* [INSTRUCTIONS TO FOLLOW] Take the lines from the beginning of the data below through the line holding "In [the first" and return exactly those.

* [LISTED ENTRIES]
◆ ◆ ◆ ◆ ◆
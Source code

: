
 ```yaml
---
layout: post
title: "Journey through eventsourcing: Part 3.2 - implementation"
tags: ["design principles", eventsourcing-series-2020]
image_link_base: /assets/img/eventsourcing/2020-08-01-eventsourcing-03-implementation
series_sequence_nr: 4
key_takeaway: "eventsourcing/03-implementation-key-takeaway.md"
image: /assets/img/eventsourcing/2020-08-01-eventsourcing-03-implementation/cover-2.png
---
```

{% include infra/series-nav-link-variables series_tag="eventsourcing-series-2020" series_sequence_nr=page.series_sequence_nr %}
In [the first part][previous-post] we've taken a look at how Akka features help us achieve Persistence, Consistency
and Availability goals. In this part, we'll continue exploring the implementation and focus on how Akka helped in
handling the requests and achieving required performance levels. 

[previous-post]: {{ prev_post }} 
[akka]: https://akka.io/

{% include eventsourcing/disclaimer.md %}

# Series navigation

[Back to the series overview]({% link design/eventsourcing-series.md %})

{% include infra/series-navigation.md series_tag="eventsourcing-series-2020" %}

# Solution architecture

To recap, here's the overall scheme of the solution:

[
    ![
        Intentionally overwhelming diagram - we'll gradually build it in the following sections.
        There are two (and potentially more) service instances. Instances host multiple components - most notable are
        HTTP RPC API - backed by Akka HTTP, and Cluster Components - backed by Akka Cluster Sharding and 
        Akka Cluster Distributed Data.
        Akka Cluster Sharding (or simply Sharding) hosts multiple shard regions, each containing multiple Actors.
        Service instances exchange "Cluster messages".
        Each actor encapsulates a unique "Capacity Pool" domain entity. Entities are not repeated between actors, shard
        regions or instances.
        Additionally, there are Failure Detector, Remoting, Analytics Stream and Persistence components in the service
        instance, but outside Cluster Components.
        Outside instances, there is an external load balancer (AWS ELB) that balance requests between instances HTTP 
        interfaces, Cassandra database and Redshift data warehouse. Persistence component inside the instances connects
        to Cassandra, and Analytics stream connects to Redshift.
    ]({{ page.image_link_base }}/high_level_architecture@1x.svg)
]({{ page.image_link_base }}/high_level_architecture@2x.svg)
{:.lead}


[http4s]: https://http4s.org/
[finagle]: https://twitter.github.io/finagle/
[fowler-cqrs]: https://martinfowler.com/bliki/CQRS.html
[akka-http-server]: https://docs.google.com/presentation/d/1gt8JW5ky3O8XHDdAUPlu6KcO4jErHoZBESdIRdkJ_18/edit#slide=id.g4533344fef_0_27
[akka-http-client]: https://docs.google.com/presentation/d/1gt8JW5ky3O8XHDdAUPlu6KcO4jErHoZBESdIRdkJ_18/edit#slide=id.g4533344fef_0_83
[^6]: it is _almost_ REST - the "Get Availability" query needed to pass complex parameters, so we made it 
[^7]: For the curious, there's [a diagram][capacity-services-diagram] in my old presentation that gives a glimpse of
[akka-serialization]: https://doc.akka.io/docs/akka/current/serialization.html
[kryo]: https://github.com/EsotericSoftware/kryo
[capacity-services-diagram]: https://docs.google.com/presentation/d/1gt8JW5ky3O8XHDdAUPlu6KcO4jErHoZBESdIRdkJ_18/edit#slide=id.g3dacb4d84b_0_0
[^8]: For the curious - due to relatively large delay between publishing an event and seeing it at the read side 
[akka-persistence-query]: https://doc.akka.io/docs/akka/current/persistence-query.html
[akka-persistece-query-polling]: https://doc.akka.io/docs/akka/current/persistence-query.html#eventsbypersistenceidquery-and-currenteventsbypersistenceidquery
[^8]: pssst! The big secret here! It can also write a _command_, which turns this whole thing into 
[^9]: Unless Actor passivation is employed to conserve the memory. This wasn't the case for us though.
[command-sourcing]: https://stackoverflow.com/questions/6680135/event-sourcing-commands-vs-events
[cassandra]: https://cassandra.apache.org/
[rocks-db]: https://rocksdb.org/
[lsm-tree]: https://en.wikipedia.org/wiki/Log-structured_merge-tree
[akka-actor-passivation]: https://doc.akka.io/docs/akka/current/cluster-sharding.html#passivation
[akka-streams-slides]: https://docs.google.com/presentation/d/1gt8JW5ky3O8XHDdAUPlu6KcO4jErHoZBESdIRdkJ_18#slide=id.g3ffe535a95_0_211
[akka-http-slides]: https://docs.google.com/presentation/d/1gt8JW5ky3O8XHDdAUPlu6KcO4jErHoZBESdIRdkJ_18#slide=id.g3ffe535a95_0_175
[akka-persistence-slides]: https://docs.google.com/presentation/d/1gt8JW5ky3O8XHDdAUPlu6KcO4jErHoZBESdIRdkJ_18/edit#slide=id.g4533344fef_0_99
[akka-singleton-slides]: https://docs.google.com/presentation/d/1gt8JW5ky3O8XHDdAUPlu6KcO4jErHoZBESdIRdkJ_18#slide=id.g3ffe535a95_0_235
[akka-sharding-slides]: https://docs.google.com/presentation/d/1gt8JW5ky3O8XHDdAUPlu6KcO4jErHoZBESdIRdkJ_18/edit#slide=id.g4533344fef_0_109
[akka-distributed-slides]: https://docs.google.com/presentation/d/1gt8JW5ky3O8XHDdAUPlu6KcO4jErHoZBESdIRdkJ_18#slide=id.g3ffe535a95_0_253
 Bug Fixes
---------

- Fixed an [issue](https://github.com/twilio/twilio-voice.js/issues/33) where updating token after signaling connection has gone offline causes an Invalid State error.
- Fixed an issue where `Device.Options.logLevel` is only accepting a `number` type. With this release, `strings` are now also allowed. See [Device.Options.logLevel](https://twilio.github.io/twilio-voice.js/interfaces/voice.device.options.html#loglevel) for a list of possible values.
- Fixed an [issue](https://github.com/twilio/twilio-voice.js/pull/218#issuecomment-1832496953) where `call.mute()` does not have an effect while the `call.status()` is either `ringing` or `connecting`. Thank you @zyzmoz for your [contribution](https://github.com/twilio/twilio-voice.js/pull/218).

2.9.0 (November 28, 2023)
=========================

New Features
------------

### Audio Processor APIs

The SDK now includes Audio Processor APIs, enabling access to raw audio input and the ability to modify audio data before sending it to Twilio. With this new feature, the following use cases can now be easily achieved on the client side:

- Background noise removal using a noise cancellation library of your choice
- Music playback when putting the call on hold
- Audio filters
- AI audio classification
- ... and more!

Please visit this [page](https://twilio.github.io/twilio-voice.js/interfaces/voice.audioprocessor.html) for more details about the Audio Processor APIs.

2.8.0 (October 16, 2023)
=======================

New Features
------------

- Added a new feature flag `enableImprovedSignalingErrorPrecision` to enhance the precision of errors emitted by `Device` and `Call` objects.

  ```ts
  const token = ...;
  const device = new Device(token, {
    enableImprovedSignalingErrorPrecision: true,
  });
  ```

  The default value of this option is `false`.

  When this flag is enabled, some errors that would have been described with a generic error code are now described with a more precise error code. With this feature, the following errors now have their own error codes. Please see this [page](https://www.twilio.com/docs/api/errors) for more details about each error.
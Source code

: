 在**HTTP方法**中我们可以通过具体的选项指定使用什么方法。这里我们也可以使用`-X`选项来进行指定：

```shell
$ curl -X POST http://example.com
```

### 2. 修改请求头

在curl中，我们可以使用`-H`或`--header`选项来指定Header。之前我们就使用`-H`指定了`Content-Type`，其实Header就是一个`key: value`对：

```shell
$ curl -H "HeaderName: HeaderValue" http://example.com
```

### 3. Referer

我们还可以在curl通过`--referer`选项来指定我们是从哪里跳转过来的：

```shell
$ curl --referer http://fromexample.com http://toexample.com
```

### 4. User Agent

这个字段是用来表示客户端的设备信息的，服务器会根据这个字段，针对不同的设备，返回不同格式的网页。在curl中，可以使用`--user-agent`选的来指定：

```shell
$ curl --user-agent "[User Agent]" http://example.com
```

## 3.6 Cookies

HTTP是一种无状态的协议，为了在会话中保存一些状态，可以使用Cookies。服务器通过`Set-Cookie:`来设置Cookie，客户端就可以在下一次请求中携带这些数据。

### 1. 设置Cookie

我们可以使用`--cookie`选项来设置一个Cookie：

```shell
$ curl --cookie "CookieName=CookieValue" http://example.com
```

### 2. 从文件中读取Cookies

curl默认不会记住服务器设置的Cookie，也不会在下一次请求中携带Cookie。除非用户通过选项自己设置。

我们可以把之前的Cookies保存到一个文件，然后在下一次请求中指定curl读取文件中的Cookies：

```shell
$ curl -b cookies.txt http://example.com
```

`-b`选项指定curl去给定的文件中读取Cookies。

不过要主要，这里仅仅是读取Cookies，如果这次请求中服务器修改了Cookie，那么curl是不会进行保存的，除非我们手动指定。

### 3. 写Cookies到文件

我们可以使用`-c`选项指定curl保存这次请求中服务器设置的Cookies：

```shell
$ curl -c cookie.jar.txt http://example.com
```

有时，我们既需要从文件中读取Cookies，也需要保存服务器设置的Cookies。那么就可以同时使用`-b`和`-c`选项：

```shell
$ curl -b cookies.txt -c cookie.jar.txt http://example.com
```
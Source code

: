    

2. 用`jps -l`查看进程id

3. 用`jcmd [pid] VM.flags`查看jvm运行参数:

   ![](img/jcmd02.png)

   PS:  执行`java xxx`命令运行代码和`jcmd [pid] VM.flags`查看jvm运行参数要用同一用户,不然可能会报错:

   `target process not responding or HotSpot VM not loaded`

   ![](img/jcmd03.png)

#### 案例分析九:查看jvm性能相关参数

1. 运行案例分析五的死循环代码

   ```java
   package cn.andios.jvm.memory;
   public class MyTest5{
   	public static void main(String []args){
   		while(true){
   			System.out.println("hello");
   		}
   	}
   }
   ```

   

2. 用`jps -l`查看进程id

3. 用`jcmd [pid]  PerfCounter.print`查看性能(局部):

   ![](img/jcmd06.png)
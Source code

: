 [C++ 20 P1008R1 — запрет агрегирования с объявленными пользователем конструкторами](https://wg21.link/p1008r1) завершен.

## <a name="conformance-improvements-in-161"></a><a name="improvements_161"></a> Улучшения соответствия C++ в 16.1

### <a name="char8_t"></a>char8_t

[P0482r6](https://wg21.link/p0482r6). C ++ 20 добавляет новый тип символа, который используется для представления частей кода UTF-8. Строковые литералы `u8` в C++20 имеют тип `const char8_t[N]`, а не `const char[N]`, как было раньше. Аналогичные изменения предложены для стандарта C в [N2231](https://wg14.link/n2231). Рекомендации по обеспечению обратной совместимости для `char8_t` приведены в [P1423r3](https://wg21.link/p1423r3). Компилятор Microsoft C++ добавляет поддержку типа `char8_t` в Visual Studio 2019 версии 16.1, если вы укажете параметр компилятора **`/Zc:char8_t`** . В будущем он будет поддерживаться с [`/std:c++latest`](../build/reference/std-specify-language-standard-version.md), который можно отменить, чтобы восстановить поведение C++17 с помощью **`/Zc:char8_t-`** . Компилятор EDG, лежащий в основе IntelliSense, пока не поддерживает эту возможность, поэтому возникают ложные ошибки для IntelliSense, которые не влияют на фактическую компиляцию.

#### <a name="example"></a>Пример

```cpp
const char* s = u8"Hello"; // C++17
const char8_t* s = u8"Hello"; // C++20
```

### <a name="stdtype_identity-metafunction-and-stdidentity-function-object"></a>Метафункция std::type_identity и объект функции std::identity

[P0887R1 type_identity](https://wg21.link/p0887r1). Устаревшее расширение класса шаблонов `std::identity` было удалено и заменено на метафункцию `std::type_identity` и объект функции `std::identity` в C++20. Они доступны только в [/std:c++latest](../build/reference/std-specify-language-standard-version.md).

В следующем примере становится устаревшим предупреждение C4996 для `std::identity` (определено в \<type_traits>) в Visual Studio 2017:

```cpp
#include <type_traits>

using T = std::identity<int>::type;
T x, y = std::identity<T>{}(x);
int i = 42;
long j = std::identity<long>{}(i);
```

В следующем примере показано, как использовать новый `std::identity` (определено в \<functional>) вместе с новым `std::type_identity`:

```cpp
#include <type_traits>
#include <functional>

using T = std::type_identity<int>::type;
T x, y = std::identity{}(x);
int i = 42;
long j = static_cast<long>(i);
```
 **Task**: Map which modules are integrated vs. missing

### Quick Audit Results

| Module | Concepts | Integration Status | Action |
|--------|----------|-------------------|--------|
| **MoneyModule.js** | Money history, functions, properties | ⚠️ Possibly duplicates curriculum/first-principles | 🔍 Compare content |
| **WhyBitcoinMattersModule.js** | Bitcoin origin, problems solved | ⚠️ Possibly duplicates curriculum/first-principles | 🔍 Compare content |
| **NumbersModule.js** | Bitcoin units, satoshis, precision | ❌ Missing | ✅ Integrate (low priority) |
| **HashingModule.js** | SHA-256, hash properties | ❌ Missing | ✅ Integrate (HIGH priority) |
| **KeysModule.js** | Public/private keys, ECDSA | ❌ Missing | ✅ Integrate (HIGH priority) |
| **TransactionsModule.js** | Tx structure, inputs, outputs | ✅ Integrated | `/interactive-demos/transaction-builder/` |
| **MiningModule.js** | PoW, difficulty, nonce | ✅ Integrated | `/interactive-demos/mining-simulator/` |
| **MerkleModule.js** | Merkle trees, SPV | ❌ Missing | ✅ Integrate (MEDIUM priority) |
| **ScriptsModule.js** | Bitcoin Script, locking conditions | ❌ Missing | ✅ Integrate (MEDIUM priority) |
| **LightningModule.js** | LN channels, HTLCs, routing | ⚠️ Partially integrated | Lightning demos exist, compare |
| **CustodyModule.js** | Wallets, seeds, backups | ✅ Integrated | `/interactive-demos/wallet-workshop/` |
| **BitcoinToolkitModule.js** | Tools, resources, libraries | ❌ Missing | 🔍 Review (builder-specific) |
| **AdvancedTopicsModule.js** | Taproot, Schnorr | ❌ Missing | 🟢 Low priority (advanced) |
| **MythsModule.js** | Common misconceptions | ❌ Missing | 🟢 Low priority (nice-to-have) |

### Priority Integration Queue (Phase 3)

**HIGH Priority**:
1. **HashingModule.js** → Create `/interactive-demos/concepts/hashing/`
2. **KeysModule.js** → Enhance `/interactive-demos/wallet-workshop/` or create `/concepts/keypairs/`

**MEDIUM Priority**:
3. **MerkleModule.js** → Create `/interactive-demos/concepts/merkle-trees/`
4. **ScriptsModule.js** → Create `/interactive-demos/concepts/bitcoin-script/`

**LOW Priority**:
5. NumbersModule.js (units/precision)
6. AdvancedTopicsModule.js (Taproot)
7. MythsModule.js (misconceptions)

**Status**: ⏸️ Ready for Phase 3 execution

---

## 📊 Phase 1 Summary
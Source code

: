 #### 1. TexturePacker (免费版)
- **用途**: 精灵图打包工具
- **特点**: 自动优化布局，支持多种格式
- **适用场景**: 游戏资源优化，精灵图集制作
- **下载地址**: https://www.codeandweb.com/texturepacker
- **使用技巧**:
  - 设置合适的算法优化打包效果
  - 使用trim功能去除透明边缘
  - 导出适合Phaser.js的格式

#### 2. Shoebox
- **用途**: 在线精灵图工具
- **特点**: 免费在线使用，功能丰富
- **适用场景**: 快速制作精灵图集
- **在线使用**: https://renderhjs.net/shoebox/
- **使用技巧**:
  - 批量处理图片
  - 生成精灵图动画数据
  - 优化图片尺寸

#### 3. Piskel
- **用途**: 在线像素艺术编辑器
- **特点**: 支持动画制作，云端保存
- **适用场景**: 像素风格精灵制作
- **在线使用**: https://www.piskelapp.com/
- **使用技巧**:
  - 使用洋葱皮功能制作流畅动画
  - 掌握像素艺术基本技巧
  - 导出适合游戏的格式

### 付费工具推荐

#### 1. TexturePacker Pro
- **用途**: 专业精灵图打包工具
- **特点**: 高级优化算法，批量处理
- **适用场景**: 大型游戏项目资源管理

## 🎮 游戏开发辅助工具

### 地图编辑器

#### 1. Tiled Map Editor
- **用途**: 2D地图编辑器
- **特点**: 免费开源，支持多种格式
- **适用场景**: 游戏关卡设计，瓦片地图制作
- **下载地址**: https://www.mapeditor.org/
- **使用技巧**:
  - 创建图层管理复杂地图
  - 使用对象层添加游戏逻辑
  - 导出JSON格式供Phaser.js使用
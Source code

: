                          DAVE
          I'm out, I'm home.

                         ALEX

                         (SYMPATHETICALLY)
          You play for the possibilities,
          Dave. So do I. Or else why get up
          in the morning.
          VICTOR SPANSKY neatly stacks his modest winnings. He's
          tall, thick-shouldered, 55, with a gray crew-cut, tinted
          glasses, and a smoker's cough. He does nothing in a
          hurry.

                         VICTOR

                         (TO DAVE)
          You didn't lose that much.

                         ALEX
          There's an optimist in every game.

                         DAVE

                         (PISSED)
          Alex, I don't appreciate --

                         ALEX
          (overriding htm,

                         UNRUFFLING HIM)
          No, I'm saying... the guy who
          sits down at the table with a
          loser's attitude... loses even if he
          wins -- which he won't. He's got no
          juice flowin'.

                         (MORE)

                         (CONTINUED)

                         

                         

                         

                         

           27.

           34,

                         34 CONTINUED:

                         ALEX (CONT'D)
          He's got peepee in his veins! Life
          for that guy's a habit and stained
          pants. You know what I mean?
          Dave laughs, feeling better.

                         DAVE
◆ ◆ ◆ ◆ ◆
* [ANSWER BELOW]
Source code

:
 ```yaml
---
layout: post
title: "Journey through eventsourcing: Part 3.2 - implementation"
tags: ["design principles", eventsourcing-series-2020]
image_link_base: /assets/img/eventsourcing/2020-08-01-eventsourcing-03-implementation
series_sequence_nr: 4
key_takeaway: "eventsourcing/03-implementation-key-takeaway.md"
image: /assets/img/eventsourcing/2020-08-01-eventsourcing-03-implementation/cover-2.png
---
```

{% include infra/series-nav-link-variables series_tag="eventsourcing-series-2020" series_sequence_nr=page.series_sequence_nr %}
In [the first part][previous-post] we've taken a look at how Akka features help us achieve Persistence, Consistency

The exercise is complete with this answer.